# 

## sooofitka

Witajcie forumowicze!
Czytam Was już jakiś czas. Z Wami remontowałam mieszkanie. A teraz mam ochotę z Wami (tzn. z pomocą Waszej wiedzy  :wink:  wybudować małą, parterową domo-stodołę :smile:  
Także WITAJCIE! i proszę, nie krzyczcie na mnie jeśli zadam jakieś niezbyt rozgarnięte pytanie. Jestem zdana tylko na ekipy (system zlecony).
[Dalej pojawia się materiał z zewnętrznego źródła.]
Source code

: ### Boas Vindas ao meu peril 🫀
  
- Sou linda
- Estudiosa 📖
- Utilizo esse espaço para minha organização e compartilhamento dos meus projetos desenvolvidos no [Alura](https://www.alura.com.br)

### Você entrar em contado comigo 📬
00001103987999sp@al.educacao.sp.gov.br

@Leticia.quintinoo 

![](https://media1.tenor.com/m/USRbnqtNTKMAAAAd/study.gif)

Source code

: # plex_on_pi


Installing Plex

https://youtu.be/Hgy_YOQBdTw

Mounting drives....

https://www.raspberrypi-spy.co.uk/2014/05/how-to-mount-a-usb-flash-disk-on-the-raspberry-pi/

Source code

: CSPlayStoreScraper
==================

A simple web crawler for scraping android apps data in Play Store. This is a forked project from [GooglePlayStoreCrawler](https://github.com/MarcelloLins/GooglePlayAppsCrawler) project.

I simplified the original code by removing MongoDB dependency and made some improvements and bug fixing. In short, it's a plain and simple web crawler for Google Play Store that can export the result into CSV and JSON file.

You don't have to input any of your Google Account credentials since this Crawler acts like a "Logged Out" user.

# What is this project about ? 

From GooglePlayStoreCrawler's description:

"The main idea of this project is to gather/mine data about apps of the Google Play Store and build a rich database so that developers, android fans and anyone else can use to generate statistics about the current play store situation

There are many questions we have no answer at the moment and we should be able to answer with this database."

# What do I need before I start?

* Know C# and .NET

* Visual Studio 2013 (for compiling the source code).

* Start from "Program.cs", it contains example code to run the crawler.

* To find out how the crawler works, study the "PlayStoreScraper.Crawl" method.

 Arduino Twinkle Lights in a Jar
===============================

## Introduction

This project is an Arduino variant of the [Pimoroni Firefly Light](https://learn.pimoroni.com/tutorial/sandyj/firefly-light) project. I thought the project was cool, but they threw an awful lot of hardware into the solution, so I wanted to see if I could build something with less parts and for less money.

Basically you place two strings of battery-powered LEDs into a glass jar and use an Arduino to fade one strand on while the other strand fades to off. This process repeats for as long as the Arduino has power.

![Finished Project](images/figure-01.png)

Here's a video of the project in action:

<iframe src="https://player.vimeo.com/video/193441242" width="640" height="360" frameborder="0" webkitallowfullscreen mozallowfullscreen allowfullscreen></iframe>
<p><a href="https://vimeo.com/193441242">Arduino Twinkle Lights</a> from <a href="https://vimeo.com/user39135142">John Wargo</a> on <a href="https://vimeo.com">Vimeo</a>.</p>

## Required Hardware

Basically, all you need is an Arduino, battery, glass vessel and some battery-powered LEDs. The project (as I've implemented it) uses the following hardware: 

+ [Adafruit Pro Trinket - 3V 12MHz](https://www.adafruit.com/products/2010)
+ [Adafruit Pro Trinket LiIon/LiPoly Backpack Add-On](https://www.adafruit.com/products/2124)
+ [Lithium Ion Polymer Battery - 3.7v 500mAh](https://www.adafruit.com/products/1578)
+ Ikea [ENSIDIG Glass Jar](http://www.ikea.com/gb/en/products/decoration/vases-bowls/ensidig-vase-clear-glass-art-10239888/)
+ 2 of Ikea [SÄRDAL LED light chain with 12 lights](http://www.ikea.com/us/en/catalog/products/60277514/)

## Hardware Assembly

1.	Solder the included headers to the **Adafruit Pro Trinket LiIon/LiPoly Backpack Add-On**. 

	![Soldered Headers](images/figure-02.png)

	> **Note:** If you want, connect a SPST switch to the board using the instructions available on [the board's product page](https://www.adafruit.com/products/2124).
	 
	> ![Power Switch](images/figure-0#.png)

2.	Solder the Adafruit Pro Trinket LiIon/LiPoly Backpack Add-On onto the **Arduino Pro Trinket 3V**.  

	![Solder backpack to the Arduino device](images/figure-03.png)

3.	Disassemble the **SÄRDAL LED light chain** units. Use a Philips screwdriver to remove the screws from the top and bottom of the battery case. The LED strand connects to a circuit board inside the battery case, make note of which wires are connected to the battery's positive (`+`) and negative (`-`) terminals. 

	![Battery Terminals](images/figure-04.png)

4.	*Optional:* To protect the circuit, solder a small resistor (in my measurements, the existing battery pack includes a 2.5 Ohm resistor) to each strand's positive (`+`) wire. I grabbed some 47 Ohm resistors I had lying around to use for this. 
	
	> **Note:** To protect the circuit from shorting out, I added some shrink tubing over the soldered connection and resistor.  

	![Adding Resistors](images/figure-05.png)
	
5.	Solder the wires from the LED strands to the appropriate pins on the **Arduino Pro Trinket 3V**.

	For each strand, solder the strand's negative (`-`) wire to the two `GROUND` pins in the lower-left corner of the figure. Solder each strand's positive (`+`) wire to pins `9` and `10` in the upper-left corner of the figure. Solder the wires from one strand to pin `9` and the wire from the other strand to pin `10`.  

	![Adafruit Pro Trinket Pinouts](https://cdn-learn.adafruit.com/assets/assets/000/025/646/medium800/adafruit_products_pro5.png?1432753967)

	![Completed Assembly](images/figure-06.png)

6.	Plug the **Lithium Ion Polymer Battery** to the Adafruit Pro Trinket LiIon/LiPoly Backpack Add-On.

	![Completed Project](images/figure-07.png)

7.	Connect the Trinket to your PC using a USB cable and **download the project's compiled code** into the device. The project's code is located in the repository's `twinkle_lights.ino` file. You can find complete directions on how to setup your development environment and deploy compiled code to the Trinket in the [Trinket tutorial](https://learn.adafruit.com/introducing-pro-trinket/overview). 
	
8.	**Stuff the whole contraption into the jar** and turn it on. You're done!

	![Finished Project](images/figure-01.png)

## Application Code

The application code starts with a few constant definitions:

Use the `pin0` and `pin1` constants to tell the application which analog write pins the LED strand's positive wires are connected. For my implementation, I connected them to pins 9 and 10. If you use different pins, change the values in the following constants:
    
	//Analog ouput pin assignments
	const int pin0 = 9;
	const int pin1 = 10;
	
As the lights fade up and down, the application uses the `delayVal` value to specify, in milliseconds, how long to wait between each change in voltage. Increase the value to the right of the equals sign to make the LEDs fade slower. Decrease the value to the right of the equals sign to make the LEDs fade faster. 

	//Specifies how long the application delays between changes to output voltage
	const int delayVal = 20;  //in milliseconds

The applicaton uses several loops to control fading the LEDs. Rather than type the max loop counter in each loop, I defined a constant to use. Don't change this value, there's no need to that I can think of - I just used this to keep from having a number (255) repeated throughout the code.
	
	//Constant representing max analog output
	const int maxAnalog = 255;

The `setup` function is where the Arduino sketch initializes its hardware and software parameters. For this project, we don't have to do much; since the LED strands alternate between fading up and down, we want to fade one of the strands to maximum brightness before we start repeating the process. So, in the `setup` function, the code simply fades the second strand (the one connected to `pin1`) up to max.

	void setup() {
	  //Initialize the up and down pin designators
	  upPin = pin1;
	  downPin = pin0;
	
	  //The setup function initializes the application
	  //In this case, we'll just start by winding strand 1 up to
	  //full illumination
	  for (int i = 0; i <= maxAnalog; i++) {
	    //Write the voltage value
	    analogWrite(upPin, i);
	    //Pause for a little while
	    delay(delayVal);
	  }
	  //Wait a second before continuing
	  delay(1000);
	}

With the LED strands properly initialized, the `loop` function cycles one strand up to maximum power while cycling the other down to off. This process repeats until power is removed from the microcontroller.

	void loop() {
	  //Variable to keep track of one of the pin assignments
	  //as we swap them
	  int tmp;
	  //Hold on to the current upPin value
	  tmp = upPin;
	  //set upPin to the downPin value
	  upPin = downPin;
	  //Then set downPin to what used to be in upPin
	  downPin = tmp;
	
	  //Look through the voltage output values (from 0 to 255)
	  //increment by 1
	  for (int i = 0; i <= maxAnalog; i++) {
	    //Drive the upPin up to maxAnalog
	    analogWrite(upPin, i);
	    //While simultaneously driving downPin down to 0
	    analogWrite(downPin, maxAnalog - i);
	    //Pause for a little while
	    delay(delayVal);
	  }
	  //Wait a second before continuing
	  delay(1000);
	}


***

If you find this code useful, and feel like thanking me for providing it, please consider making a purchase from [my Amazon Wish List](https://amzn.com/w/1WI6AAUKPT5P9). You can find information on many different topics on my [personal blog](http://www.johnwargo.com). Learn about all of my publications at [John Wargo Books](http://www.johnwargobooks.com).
Od A do Z...

----------


## mari180790

Witaj :big grin: 

Będę zaglądać i kibicować :smile: 
Pokaż projekt?
 :smile:

----------


## sooofitka

Witaj *mari180790*!
Adaptuję m65 Ukryte pragnienie. 
http://projekty.muratordom.pl/search...m?v=1&t=&q=m65
Chyba jednak na forum muratora nie ma osoby która buduje ten domek :sad:

----------


## mari180790

To jesteś pierwsza :smile: 

Kiedy zamierzacie zacząć fundamenty?
Czekam na zdjęcia
Pozdrawiam :smile:

----------


## fiesta4711

> Witaj *mari180790*!
> Adaptuję m65 Ukryte pragnienie. 
> http://projekty.muratordom.pl/search...m?v=1&t=&q=m65
> Chyba jednak na forum muratora nie ma osoby która buduje ten domek


Ja będę budował, ale od roku załatwiam pozwolenie. W tzw międzyczasie zmieniłem ogrzewanie z peletów na elektryczne i pozmieniałem projekt.

----------